Today I received a blessing in the mail! To be honest I was really doubting it was going to come and had already began conditioning myself mentally to accept another let down. I’ve dealt with far too much misfortune in my short lifetime and usually find myself “preparing for the worst” instead of “hoping for the best”. In some strange way I’ve learned to fool myself into believing that “preparing for the worst” will somehow make the pains of disappointment hurt less. Yet truthfully that never works. Disappointments hurt. When you have high hopes for something good to happen and then things fall apart, it plain and simply hurts. Yet today I found myself rejoicing and praising God for a blessing.

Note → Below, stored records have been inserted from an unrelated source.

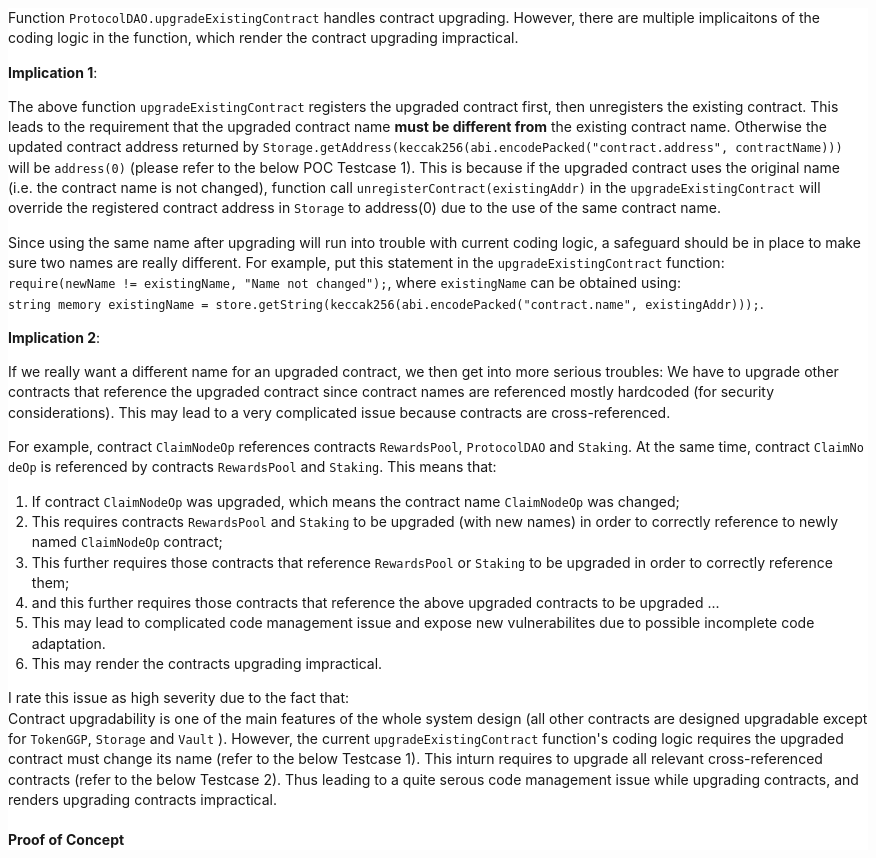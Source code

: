 Function `ProtocolDAO.upgradeExistingContract` handles contract upgrading. However, there are multiple implicaitons of the coding logic in the function, which render the contract upgrading impractical.

**Implication 1**:

The above function `upgradeExistingContract` registers the upgraded contract first, then unregisters the existing contract. This leads to the requirement that the upgraded contract name **must be different from** the existing contract name. Otherwise the updated contract address returned by `Storage.getAddress(keccak256(abi.encodePacked("contract.address", contractName)))` will be `address(0)` (please refer to the below POC Testcase 1). This is because if the upgraded contract uses the original name (i.e. the contract name is not changed), function call `unregisterContract(existingAddr)` in the `upgradeExistingContract` will override the registered contract address in `Storage` to address(0) due to the use of the same contract name.

Since using the same name after upgrading will run into trouble with current coding logic, a safeguard should be in place to make sure two names are really different. For example, put this statement in the `upgradeExistingContract` function:\
`require(newName != existingName, "Name not changed");`, where `existingName` can be obtained using:\
`string memory existingName = store.getString(keccak256(abi.encodePacked("contract.name", existingAddr)));`.

**Implication 2**:

If we really want a different name for an upgraded contract, we then get into more serious troubles: We have to upgrade other contracts that reference the upgraded contract since contract names are referenced mostly hardcoded (for security considerations). This may lead to a very complicated issue because contracts are cross-referenced.

For example, contract `ClaimNodeOp` references contracts `RewardsPool`, `ProtocolDAO` and `Staking`. At the same time, contract `ClaimNodeOp` is referenced by contracts `RewardsPool` and `Staking`. This means that:

1. If contract `ClaimNodeOp` was upgraded, which means the contract name `ClaimNodeOp` was changed;
2. This requires contracts `RewardsPool` and `Staking` to be upgraded (with new names) in order to correctly reference to newly named `ClaimNodeOp` contract;
3. This further requires those contracts that reference `RewardsPool` or `Staking` to be upgraded in order to correctly reference them;
4. and this further requires those contracts that reference the above upgraded contracts to be upgraded ...
5. This may lead to complicated code management issue and expose new vulnerabilites due to possible incomplete code adaptation.
6. This may render the contracts upgrading impractical.

I rate this issue as high severity due to the fact that:\
Contract upgradability is one of the main features of the whole system design (all other contracts are designed upgradable except for `TokenGGP`, `Storage` and `Vault` ). However, the current `upgradeExistingContract` function's coding logic requires the upgraded contract must change its name (refer to the below Testcase 1). This inturn requires to upgrade all relevant cross-referenced contracts (refer to the below Testcase 2). Thus leading to a quite serous code management issue while upgrading contracts, and renders upgrading contracts impractical.

#### Proof of Concept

I thanked Him several times and praised Him for answering my prayer in a positive manner. After all, when something good happens, thankfulness and praise is the proper response from a Christian, right? Then suddenly in the middle of all my enthusiastic acts of thankful worship, I was convicted. I thought why did I not consider God worthy of all this thanks and praise before the good fortune came. Why do I praise God more when something good happens and seem to praise Him less if it doesn’t? Isn’t God worthy of all my praise and thankfulness regardless of what good does, or does not, come my way? Isn’t He worthy of the same praise and thankfulness no matter what blessings I receive? What if the blessing had not come, would I have been upset and presented God with my grievance against Him instead of offering Him thanks and praise? Isn’t He a great God all the time, or is He only great when things work out in a positive manner like I planned?
Today I realized I should love God the same all the time. When things work out good and when things seem to be falling apart. He’s the same God yesterday, today, and forevermore and He deserves the same praise and thankfulness from me no matter what. Maybe I’ll always praise Him more when I’m happy about something good, but today He taught me to remember to praise Him, and thank Him everyday, no matter what. Hope this inspires you to praise and thank Him today too!